- ASSIGNMENT -
The entries below contain a line with "- try-catch構文による例外処理" and a line with "- **Passport**: Estratégias". Quote exactly those two lines and all lines between them.

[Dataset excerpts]
———
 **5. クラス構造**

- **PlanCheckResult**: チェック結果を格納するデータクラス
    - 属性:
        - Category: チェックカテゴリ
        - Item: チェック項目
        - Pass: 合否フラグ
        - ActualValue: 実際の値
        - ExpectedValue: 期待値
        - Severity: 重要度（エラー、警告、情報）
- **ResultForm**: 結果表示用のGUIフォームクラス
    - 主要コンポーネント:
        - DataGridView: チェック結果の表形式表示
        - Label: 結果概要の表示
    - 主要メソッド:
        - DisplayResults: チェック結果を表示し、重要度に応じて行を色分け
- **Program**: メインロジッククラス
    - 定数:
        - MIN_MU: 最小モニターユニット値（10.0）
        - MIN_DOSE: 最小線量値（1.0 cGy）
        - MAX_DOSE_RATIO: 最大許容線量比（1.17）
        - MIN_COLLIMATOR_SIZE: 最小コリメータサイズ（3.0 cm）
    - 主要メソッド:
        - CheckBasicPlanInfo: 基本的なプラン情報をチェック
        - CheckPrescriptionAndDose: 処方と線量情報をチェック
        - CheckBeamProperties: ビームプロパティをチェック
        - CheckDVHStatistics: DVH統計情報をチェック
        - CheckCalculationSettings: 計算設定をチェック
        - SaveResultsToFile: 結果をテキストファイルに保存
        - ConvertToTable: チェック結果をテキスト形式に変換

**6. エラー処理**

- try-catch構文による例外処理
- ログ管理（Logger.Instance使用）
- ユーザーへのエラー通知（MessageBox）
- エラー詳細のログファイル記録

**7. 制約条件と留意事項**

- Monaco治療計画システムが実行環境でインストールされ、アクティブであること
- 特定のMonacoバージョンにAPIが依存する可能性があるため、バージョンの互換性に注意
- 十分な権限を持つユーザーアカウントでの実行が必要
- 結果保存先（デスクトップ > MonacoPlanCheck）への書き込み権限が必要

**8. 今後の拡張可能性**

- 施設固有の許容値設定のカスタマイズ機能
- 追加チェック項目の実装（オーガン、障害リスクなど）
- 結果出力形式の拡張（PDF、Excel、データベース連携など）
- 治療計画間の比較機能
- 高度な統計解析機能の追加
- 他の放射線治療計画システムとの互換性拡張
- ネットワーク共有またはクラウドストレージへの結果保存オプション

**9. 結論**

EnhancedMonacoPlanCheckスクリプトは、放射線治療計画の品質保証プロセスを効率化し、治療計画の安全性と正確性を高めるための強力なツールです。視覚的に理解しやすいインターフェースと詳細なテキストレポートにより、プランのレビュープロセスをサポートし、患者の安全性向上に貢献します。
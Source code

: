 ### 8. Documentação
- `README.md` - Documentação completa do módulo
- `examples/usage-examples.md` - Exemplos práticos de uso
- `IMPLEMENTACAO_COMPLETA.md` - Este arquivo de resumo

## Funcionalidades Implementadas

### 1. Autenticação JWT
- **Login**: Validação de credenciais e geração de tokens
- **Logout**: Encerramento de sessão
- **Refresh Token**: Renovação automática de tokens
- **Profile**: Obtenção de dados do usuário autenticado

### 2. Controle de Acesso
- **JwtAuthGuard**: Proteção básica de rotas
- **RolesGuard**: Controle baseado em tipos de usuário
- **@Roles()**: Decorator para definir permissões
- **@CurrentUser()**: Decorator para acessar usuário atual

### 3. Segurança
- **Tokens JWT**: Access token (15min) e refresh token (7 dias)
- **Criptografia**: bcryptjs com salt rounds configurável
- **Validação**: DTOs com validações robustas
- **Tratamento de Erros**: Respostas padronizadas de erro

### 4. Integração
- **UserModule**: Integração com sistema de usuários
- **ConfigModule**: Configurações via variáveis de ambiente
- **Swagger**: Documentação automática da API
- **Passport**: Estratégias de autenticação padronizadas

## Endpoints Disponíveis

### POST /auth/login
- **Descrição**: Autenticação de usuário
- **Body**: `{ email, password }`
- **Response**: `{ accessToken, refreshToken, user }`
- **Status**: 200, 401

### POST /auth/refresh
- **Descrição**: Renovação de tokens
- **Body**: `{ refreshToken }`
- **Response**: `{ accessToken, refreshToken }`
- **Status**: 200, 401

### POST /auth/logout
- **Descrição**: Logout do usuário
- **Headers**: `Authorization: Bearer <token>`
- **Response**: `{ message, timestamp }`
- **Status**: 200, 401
———
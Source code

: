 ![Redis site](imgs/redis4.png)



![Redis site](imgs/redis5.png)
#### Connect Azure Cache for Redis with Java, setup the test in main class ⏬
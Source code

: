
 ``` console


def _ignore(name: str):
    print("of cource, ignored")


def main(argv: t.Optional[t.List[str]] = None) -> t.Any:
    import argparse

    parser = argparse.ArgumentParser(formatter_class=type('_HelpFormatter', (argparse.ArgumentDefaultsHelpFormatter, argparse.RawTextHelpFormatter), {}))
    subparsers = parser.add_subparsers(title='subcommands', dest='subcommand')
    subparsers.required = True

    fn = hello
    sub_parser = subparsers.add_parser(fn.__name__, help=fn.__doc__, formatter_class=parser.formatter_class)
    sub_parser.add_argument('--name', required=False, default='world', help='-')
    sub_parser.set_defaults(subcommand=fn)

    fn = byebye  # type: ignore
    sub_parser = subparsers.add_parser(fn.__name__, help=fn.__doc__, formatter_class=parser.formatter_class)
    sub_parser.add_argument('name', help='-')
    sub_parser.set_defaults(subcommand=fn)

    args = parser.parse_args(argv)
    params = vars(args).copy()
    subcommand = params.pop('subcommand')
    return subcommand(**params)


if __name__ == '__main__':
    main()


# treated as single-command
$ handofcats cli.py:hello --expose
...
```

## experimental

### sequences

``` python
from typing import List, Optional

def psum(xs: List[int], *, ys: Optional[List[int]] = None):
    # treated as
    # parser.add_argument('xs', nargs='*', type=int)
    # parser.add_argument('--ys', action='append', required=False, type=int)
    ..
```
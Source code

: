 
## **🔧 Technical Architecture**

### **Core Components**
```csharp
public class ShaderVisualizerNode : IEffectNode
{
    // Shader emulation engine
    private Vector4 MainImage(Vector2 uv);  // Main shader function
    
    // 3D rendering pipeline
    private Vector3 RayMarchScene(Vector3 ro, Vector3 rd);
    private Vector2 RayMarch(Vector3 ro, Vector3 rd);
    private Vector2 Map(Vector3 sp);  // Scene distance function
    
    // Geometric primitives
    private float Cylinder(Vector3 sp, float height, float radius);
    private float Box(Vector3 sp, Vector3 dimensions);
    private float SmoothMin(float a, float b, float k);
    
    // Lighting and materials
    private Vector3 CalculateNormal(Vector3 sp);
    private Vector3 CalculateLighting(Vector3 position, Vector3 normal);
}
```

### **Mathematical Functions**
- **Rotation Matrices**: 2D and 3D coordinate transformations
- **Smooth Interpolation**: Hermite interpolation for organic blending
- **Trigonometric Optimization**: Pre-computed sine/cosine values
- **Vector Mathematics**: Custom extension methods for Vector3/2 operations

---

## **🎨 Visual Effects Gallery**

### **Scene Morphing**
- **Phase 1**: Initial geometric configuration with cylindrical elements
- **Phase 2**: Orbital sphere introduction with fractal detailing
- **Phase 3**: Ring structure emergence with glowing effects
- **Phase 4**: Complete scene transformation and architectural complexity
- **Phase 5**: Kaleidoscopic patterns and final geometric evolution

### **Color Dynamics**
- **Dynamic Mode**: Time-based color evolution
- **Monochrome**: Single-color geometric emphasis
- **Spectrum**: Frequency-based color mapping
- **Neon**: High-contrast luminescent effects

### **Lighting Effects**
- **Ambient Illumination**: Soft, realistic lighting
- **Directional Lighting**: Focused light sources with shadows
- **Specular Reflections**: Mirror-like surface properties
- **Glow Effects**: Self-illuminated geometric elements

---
———
- REPLY TO THE EXERCISE -
- try-catch構文による例外処理
- ログ管理（Logger.Instance使用）
- ユーザーへのエラー通知（MessageBox）
- エラー詳細のログファイル記録

**7. 制約条件と留意事項**

- Monaco治療計画システムが実行環境でインストールされ、アクティブであること
- 特定のMonacoバージョンにAPIが依存する可能性があるため、バージョンの互換性に注意
- 十分な権限を持つユーザーアカウントでの実行が必要
- 結果保存先（デスクトップ > MonacoPlanCheck）への書き込み権限が必要

**8. 今後の拡張可能性**

- 施設固有の許容値設定のカスタマイズ機能
- 追加チェック項目の実装（オーガン、障害リスクなど）
- 結果出力形式の拡張（PDF、Excel、データベース連携など）
- 治療計画間の比較機能
- 高度な統計解析機能の追加
- 他の放射線治療計画システムとの互換性拡張
- ネットワーク共有またはクラウドストレージへの結果保存オプション

**9. 結論**

EnhancedMonacoPlanCheckスクリプトは、放射線治療計画の品質保証プロセスを効率化し、治療計画の安全性と正確性を高めるための強力なツールです。視覚的に理解しやすいインターフェースと詳細なテキストレポートにより、プランのレビュープロセスをサポートし、患者の安全性向上に貢献します。
Source code

: ### 8. Documentação
- `README.md` - Documentação completa do módulo
- `examples/usage-examples.md` - Exemplos práticos de uso
- `IMPLEMENTACAO_COMPLETA.md` - Este arquivo de resumo

## Funcionalidades Implementadas

### 1. Autenticação JWT
- **Login**: Validação de credenciais e geração de tokens
- **Logout**: Encerramento de sessão
- **Refresh Token**: Renovação automática de tokens
- **Profile**: Obtenção de dados do usuário autenticado

### 2. Controle de Acesso
- **JwtAuthGuard**: Proteção básica de rotas
- **RolesGuard**: Controle baseado em tipos de usuário
- **@Roles()**: Decorator para definir permissões
- **@CurrentUser()**: Decorator para acessar usuário atual

### 3. Segurança
- **Tokens JWT**: Access token (15min) e refresh token (7 dias)
- **Criptografia**: bcryptjs com salt rounds configurável
- **Validação**: DTOs com validações robustas
- **Tratamento de Erros**: Respostas padronizadas de erro

### 4. Integração
- **UserModule**: Integração com sistema de usuários
- **ConfigModule**: Configurações via variáveis de ambiente
- **Swagger**: Documentação automática da API
- **Passport**: Estratégias de autenticação padronizadas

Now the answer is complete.